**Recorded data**
◆ ◆ ◆ ◆

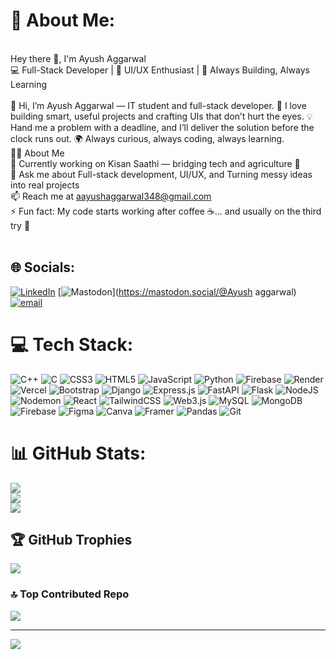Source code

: <!-- <h1 align="center">Hey there 👋, I'm Ayush Aggarwal</h1>
<h3 align="center">💻 Full-Stack Developer | 🎨 UI/UX Enthusiast | 🚀 Always Building, Always Learning</h3>

<p align="center">
  <img src="https://komarev.com/ghpvc/?username=ayushaggarwal05&label=Profile%20Views&color=0e75b6&style=flat-square" alt="profile views" />
</p>

---

### 👨‍💻 About Me  

- 🔭 Currently working on **Kisan Saathi** — bridging tech and agriculture 🌱  
- 💬 Ask me about **Full-stack development**, **UI/UX**, and **Turning messy ideas into real projects**  
- 📫 Reach me at **aayushaggarwal348@gmail.com**  
- ⚡ Fun fact: *My code starts working after coffee ☕... and usually on the third try 🐞*  

---

### 🌐 Connect With Me  

<p align="center">
  <a href="mailto:aayushaggarwal348@gmail.com" target="blank">
    <img src="https://img.shields.io/badge/Gmail-D14836?style=for-the-badge&logo=gmail&logoColor=white" alt="Gmail" />
  </a>
  <a href="https://github.com/ayushaggarwal05" target="blank">
    <img src="https://img.shields.io/badge/GitHub-100000?style=for-the-badge&logo=github&logoColor=white" alt="GitHub" />
  </a>
  <a href="https://www.leetcode.com/aayushaggarwal348" target="blank">
    <img src="https://img.shields.io/badge/LeetCode-FFA116?style=for-the-badge&logo=leetcode&logoColor=black" alt="LeetCode" />
  </a>
  <a href="https://www.linkedin.com" target="blank">
    <img src="https://img.shields.io/badge/LinkedIn-0077B5?style=for-the-badge&logo=linkedin&logoColor=white" alt="LinkedIn" />
  </a>
</p>

---

### 🛠️ Languages & Tools  

<p align="center">
  <img src="https://skillicons.dev/icons?i=html,css,js,react,redux,nodejs,express,bootstrap,tailwind,python,flask,django,mongodb,mysql,git,figma,postman,babel,firebase,hadoop,vscode&theme=dark" />
</p>

---

### 📊 GitHub Insights  

<div align="center">

  
  <img width="48%" src="https://github-readme-stats.vercel.app/api?username=ayushaggarwal05&show_icons=true&theme=tokyonight&hide_border=true" alt="GitHub stats" />
  <img width="48%" src="https://github-readme-stats.vercel.app/api/top-langs?username=ayushaggarwal05&layout=compact&theme=tokyonight&hide_border=true" alt="Top languages" />

</div>

---

### 🧠 Currently Exploring  

- ⚙️ TypeScript & Next.js  
- ☁️ Firebase and scalable backend architectures  
- 🤖 AI-powered web apps with GPT integration  

---

### 💬 Quote I Live By  

<div align="center">

  <img src="https://raw.githubusercontent.com/andreasbm/readme/master/assets/lines/colored.png" width="80%" />
  <h3>✨ “Code is like humor — when you have to explain it, it’s bad.” ✨</h3>
  <p>— <i>Cory House</i></p>
  <img src="https://raw.githubusercontent.com/andreasbm/readme/master/assets/lines/colored.png" width="80%" />

</div>

---

### 🏆 Achievements  

<p align="center">
  <a href="https://github.com/ryo-ma/github-profile-trophy">
    <img src="https://github-profile-trophy.vercel.app/?username=ayushaggarwal05&theme=tokyonight&no-frame=true&margin-w=15&margin-h=15&column=6" alt="trophies" />
  </a>
</p>

---

<p align="center">
  <img src="https://raw.githubusercontent.com/andreasbm/readme/master/assets/lines/colored.png" width="100%" />
  <b>⭐ Thanks for visiting! Let’s build something awesome together. 🚀</b>
</p> -->


# 💫 About Me:
<br>Hey there 👋, I'm Ayush Aggarwal<br>💻 Full-Stack Developer | 🎨 UI/UX Enthusiast | 🚀 Always Building, Always Learning<br><br>👋 Hi, I’m Ayush Aggarwal — IT student and full-stack developer. 🚀 I love building smart, useful projects and crafting UIs that don’t hurt the eyes. 💡 Hand me a problem with a deadline, and I’ll deliver the solution before the clock runs out. 🌍 Always curious, always coding, always learning.<br>👨‍💻 About Me<br>🔭 Currently working on Kisan Saathi — bridging tech and agriculture 🌱<br>💬 Ask me about Full-stack development, UI/UX, and Turning messy ideas into real projects<br>📫 Reach me at aayushaggarwal348@gmail.com<br>⚡ Fun fact: My code starts working after coffee ☕... and usually on the third try 🐞<br><br>


## 🌐 Socials:
[![LinkedIn](https://img.shields.io/badge/LinkedIn-%230077B5.svg?logo=linkedin&logoColor=white)](https://linkedin.com/in/ayushaggarwal005) [![Mastodon](https://img.shields.io/badge/-MASTODON-%232B90D9?logo=mastodon&logoColor=white)](https://mastodon.social/@Ayush aggarwal) [![email](https://img.shields.io/badge/Email-D14836?logo=gmail&logoColor=white)](mailto:aayushaggarwal348@gmail.com) 

# 💻 Tech Stack:
![C++](https://img.shields.io/badge/c++-%2300599C.svg?style=for-the-badge&logo=c%2B%2B&logoColor=white) ![C](https://img.shields.io/badge/c-%2300599C.svg?style=for-the-badge&logo=c&logoColor=white) ![CSS3](https://img.shields.io/badge/css3-%231572B6.svg?style=for-the-badge&logo=css3&logoColor=white) ![HTML5](https://img.shields.io/badge/html5-%23E34F26.svg?style=for-the-badge&logo=html5&logoColor=white) ![JavaScript](https://img.shields.io/badge/javascript-%23323330.svg?style=for-the-badge&logo=javascript&logoColor=%23F7DF1E) ![Python](https://img.shields.io/badge/python-3670A0?style=for-the-badge&logo=python&logoColor=ffdd54) ![Firebase](https://img.shields.io/badge/firebase-%23039BE5.svg?style=for-the-badge&logo=firebase) ![Render](https://img.shields.io/badge/Render-%46E3B7.svg?style=for-the-badge&logo=render&logoColor=white) ![Vercel](https://img.shields.io/badge/vercel-%23000000.svg?style=for-the-badge&logo=vercel&logoColor=white) ![Bootstrap](https://img.shields.io/badge/bootstrap-%238511FA.svg?style=for-the-badge&logo=bootstrap&logoColor=white) ![Django](https://img.shields.io/badge/django-%23092E20.svg?style=for-the-badge&logo=django&logoColor=white) ![Express.js](https://img.shields.io/badge/express.js-%23404d59.svg?style=for-the-badge&logo=express&logoColor=%2361DAFB) ![FastAPI](https://img.shields.io/badge/FastAPI-005571?style=for-the-badge&logo=fastapi) ![Flask](https://img.shields.io/badge/flask-%23000.svg?style=for-the-badge&logo=flask&logoColor=white) ![NodeJS](https://img.shields.io/badge/node.js-6DA55F?style=for-the-badge&logo=node.js&logoColor=white) ![Nodemon](https://img.shields.io/badge/NODEMON-%23323330.svg?style=for-the-badge&logo=nodemon&logoColor=%BBDEAD) ![React](https://img.shields.io/badge/react-%2320232a.svg?style=for-the-badge&logo=react&logoColor=%2361DAFB) ![TailwindCSS](https://img.shields.io/badge/tailwindcss-%2338B2AC.svg?style=for-the-badge&logo=tailwind-css&logoColor=white) ![Web3.js](https://img.shields.io/badge/web3.js-F16822?style=for-the-badge&logo=web3.js&logoColor=white) ![MySQL](https://img.shields.io/badge/mysql-4479A1.svg?style=for-the-badge&logo=mysql&logoColor=white) ![MongoDB](https://img.shields.io/badge/MongoDB-%234ea94b.svg?style=for-the-badge&logo=mongodb&logoColor=white) ![Firebase](https://img.shields.io/badge/firebase-a08021?style=for-the-badge&logo=firebase&logoColor=ffcd34) ![Figma](https://img.shields.io/badge/figma-%23F24E1E.svg?style=for-the-badge&logo=figma&logoColor=white) ![Canva](https://img.shields.io/badge/Canva-%2300C4CC.svg?style=for-the-badge&logo=Canva&logoColor=white) ![Framer](https://img.shields.io/badge/Framer-black?style=for-the-badge&logo=framer&logoColor=blue) ![Pandas](https://img.shields.io/badge/pandas-%23150458.svg?style=for-the-badge&logo=pandas&logoColor=white) ![Git](https://img.shields.io/badge/git-%23F05033.svg?style=for-the-badge&logo=git&logoColor=white)
# 📊 GitHub Stats:
![](https://github-readme-stats.vercel.app/api?username=Ayushaggarwal05&theme=dark&hide_border=false&include_all_commits=false&count_private=false)<br/>
![](https://nirzak-streak-stats.vercel.app/?user=Ayushaggarwal05&theme=dark&hide_border=false)<br/>
![](https://github-readme-stats.vercel.app/api/top-langs/?username=Ayushaggarwal05&theme=dark&hide_border=false&include_all_commits=false&count_private=false&layout=compact)

## 🏆 GitHub Trophies
![](https://github-profile-trophy.vercel.app/?username=Ayushaggarwal05&theme=radical&no-frame=false&no-bg=true&margin-w=4)

### 🔝 Top Contributed Repo
![](https://github-contributor-stats.vercel.app/api?username=Ayushaggarwal05&limit=5&theme=dark&combine_all_yearly_contributions=true)

---
[![](https://visitcount.itsvg.in/api?id=Ayushaggarwal05&icon=0&color=0)](https://visitcount.itsvg.in)

<!-- Proudly created with GPRM ( https://gprm.itsvg.in ) -->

◆ ◆ ◆ ◆

**WHAT TO WORK ON**
Copy out every line in the entries above that holds "Currently".

**WRITTEN ANSWER**
- 🔭 Currently working on **Kisan Saathi** — bridging tech and agriculture 🌱  
### 🧠 Currently Exploring  
<br>Hey there 👋, I'm Ayush Aggarwal<br>💻 Full-Stack Developer | 🎨 UI/UX Enthusiast | 🚀 Always Building, Always Learning<br><br>👋 Hi, I’m Ayush Aggarwal — IT student and full-stack developer. 🚀 I love building smart, useful projects and crafting UIs that don’t hurt the eyes. 💡 Hand me a problem with a deadline, and I’ll deliver the solution before the clock runs out. 🌍 Always curious, always coding, always learning.<br>👨‍💻 About Me<br>🔭 Currently working on Kisan Saathi — bridging tech and agriculture 🌱<br>💬 Ask me about Full-stack development, UI/UX, and Turning messy ideas into real projects<br>📫 Reach me at aayushaggarwal348@gmail.com<br>⚡ Fun fact: My code starts working after coffee ☕... and usually on the third try 🐞<br><br>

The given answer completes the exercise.